WORK REQUEST
Starting with the line that contains "第8回衢州・爛柯杯中国囲碁冠軍戦2回戦 | Ke", reproduce each line through the end of the entries exactly as written.

Dataset entries:

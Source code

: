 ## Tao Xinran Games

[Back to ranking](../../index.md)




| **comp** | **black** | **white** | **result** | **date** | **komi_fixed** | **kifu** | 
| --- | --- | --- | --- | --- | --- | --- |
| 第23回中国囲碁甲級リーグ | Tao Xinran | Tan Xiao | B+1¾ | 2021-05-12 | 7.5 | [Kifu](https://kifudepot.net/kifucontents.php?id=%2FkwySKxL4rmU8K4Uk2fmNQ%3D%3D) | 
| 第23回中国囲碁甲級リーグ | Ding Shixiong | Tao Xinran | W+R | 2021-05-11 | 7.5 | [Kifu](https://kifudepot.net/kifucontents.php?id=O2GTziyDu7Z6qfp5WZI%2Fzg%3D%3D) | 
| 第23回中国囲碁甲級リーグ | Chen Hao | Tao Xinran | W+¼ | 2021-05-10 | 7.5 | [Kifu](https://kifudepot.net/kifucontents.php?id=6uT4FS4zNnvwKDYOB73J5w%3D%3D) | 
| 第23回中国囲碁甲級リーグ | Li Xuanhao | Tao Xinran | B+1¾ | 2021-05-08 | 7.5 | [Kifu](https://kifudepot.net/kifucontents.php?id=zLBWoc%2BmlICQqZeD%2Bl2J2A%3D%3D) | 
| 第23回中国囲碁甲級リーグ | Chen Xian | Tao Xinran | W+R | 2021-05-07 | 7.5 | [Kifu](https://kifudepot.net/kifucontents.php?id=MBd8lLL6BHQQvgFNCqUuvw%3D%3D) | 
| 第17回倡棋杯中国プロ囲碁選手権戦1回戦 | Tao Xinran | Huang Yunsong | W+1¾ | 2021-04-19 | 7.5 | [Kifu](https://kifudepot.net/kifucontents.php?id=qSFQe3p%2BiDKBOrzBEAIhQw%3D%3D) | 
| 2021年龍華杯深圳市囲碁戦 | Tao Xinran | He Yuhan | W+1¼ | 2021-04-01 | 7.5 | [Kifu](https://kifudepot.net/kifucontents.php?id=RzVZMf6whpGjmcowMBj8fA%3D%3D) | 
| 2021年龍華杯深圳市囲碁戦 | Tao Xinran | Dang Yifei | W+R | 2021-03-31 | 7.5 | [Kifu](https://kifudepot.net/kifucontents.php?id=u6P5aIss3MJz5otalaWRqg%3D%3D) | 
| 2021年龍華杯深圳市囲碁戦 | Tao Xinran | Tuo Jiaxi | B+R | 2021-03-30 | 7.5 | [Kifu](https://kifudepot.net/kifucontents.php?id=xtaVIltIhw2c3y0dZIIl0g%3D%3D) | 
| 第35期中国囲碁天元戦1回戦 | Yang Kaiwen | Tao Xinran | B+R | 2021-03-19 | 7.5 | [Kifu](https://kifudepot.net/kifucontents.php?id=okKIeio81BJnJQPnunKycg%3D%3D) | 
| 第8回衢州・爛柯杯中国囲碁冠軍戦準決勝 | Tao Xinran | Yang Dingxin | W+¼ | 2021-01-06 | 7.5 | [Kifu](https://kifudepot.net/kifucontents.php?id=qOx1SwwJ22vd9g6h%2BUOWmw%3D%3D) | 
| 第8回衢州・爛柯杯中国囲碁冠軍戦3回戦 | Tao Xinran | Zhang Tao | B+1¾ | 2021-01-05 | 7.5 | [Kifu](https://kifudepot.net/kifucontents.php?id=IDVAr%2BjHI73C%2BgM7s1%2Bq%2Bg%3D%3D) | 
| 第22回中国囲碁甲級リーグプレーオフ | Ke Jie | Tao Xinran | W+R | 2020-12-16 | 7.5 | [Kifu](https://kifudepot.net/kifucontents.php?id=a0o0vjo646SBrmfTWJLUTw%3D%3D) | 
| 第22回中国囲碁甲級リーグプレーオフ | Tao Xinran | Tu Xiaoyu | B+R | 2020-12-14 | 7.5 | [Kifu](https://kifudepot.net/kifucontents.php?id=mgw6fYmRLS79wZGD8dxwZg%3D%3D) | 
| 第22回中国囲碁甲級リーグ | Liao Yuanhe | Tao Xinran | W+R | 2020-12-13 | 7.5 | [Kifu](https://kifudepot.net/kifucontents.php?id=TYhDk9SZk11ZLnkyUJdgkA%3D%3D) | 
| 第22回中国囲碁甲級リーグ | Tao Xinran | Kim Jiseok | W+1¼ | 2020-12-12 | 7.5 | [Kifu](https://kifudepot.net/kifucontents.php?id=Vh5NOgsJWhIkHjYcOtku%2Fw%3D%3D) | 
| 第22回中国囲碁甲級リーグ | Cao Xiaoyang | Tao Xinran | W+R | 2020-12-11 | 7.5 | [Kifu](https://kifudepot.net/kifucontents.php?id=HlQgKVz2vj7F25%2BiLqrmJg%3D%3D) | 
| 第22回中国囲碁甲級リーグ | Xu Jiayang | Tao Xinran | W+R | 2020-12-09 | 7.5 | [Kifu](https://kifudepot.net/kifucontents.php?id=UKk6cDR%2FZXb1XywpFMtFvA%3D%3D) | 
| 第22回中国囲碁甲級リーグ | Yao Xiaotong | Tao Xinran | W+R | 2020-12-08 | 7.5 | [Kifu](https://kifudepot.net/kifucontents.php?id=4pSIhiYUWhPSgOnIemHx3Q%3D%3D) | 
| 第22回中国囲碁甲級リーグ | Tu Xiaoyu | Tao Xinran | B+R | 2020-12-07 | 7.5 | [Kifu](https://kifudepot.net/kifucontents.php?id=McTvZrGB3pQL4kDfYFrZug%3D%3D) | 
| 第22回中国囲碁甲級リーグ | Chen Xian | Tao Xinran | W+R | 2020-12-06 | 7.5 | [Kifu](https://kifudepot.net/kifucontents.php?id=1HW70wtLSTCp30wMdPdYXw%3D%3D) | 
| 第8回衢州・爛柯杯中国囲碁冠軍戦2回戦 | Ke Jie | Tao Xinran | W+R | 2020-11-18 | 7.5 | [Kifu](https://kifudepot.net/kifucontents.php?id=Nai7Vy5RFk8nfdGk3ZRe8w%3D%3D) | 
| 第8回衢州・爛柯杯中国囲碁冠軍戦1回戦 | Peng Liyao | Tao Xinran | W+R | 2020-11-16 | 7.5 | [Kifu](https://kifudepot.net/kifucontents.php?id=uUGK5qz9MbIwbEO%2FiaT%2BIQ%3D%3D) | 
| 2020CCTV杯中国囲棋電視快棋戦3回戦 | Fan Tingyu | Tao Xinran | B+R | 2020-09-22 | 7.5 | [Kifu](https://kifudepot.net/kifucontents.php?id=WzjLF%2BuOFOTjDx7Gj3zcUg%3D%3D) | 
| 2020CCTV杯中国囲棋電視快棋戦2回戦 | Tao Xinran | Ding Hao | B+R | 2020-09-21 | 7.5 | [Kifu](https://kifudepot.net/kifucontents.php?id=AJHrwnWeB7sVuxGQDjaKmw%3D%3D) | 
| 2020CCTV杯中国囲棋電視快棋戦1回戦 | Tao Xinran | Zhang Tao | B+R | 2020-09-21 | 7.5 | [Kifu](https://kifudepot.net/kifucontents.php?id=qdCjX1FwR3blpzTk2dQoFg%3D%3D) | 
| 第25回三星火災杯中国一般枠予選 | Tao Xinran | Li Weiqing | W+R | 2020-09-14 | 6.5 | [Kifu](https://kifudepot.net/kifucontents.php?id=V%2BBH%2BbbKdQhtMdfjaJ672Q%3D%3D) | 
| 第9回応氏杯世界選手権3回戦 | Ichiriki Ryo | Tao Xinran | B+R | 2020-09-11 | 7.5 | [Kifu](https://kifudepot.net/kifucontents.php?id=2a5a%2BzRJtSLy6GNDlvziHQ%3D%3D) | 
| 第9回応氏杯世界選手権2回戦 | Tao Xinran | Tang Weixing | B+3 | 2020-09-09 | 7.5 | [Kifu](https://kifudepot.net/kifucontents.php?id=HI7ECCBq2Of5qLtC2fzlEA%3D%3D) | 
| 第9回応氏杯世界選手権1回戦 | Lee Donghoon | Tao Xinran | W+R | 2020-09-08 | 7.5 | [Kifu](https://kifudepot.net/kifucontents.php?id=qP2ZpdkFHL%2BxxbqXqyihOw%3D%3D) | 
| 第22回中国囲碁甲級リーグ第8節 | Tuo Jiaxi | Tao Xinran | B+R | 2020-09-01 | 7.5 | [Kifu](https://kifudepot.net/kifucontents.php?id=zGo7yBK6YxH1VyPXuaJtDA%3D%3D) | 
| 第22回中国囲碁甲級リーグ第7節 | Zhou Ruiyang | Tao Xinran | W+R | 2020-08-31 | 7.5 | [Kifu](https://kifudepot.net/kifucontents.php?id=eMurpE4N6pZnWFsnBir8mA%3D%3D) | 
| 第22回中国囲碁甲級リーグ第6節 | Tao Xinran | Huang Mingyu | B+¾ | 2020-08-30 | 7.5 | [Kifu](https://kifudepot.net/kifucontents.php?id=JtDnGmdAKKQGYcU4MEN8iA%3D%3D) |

ANSWER TO THE EXERCISE
| 第8回衢州・爛柯杯中国囲碁冠軍戦2回戦 | Ke Jie | Tao Xinran | W+R | 2020-11-18 | 7.5 | [Kifu](https://kifudepot.net/kifucontents.php?id=Nai7Vy5RFk8nfdGk3ZRe8w%3D%3D) | 
| 第8回衢州・爛柯杯中国囲碁冠軍戦1回戦 | Peng Liyao | Tao Xinran | W+R | 2020-11-16 | 7.5 | [Kifu](https://kifudepot.net/kifucontents.php?id=uUGK5qz9MbIwbEO%2FiaT%2BIQ%3D%3D) | 
| 2020CCTV杯中国囲棋電視快棋戦3回戦 | Fan Tingyu | Tao Xinran | B+R | 2020-09-22 | 7.5 | [Kifu](https://kifudepot.net/kifucontents.php?id=WzjLF%2BuOFOTjDx7Gj3zcUg%3D%3D) | 
| 2020CCTV杯中国囲棋電視快棋戦2回戦 | Tao Xinran | Ding Hao | B+R | 2020-09-21 | 7.5 | [Kifu](https://kifudepot.net/kifucontents.php?id=AJHrwnWeB7sVuxGQDjaKmw%3D%3D) | 
| 2020CCTV杯中国囲棋電視快棋戦1回戦 | Tao Xinran | Zhang Tao | B+R | 2020-09-21 | 7.5 | [Kifu](https://kifudepot.net/kifucontents.php?id=qdCjX1FwR3blpzTk2dQoFg%3D%3D) | 
| 第25回三星火災杯中国一般枠予選 | Tao Xinran | Li Weiqing | W+R | 2020-09-14 | 6.5 | [Kifu](https://kifudepot.net/kifucontents.php?id=V%2BBH%2BbbKdQhtMdfjaJ672Q%3D%3D) | 
| 第9回応氏杯世界選手権3回戦 | Ichiriki Ryo | Tao Xinran | B+R | 2020-09-11 | 7.5 | [Kifu](https://kifudepot.net/kifucontents.php?id=2a5a%2BzRJtSLy6GNDlvziHQ%3D%3D) | 
| 第9回応氏杯世界選手権2回戦 | Tao Xinran | Tang Weixing | B+3 | 2020-09-09 | 7.5 | [Kifu](https://kifudepot.net/kifucontents.php?id=HI7ECCBq2Of5qLtC2fzlEA%3D%3D) | 
| 第9回応氏杯世界選手権1回戦 | Lee Donghoon | Tao Xinran | W+R | 2020-09-08 | 7.5 | [Kifu](https://kifudepot.net/kifucontents.php?id=qP2ZpdkFHL%2BxxbqXqyihOw%3D%3D) | 
| 第22回中国囲碁甲級リーグ第8節 | Tuo Jiaxi | Tao Xinran | B+R | 2020-09-01 | 7.5 | [Kifu](https://kifudepot.net/kifucontents.php?id=zGo7yBK6YxH1VyPXuaJtDA%3D%3D) | 
| 第22回中国囲碁甲級リーグ第7節 | Zhou Ruiyang | Tao Xinran | W+R | 2020-08-31 | 7.5 | [Kifu](https://kifudepot.net/kifucontents.php?id=eMurpE4N6pZnWFsnBir8mA%3D%3D) | 
| 第22回中国囲碁甲級リーグ第6節 | Tao Xinran | Huang Mingyu | B+¾ | 2020-08-30 | 7.5 | [Kifu](https://kifudepot.net/kifucontents.php?id=JtDnGmdAKKQGYcU4MEN8iA%3D%3D) |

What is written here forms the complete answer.